Last post was about my attempt at explaining coordinate transforms. Progress has been slow. I've implemented many of the diagrams but I'm still having trouble with the narrative. Last time I said this was my outline:
- Show a side scrolling game with some cool camera effects.
- Introduce world coordinates vs screen coordinates.
- Solve the problem of scrolling: subtract an offset.
- Introduce transforms. (may need to be later)
- Introduce inverse transforms, for mouse clicks. (may need to be later)
- Introduce cameras. More complicated than offsets, but can do more.
- Show some cool effects with cameras. (may need to be earlier)
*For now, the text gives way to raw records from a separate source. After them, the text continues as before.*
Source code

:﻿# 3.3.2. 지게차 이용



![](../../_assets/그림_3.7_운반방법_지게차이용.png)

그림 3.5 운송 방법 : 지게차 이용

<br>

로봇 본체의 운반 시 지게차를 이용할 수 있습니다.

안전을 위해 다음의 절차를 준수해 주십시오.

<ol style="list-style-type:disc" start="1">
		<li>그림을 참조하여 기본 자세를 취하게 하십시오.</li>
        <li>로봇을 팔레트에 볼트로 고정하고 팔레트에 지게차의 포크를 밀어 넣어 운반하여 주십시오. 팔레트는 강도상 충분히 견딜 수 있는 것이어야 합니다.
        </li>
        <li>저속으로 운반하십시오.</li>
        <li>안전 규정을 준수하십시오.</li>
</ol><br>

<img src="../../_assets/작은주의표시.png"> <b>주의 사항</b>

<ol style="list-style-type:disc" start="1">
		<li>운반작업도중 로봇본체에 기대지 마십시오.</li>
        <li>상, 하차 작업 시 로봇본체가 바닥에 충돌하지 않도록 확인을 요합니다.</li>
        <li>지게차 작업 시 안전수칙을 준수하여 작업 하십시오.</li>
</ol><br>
- Introduce chaining transforms.
- Show some cool effects with chaining.
- Demo showing all concepts together.
I've been experimenting with different orders for the topics and now think there are two intertwined "tracks": the concept track introduces mathematical concepts and terminology, and the problem solving track shows solutions to specific gamedev problems. These two tracks are paired up:
Problem solving | Concept |
---|---|
scrolling | world/screen coordinates, translate transform |
following the player | cameras, view coordinates |
tile grid coordinates | scale transform, chaining transforms |
mouse clicks | inverse transforms |
? | function composition |
? | transform matrices |
I think in each case I should start with the problem to be solved, then show the immediate solution, then explain the concept behind the solution. The concepts then lead to a reusable solution. Example:
- Problem: we want to scroll the screen
- Immediate solution: add an offset before drawing
- Concept: we're transforming world coordinates to screen coordinates
- Reusable solution: a translate transform is a function or object that converts coordinates
The next section is:
- Problem: we want to keep the player in the center of the screen
- Immediate solution: use the player plus half the screen size as the offset
- Concept: a "camera" points at the player, using view coordinates
- Reusable solution: a camera object is placed in the world, and we use that to build the translate transform
What order should I present these topics? I'm not sure. I know I want to put scrolling first. If I put mouse clicks second, then it's fairly easy to solve, and there's less motivation to learn inverse transforms. So I might put that later. If I put tile grid coordinates second, then it leads to chaining transforms together, which will be useful for following the player with a camera. Or if I put following the player second, then it leads to view coordinates, which might further motivate chaining transforms.
I think the main problem is that I'm not feeling particularly inspired right now, so I'm working very slowly.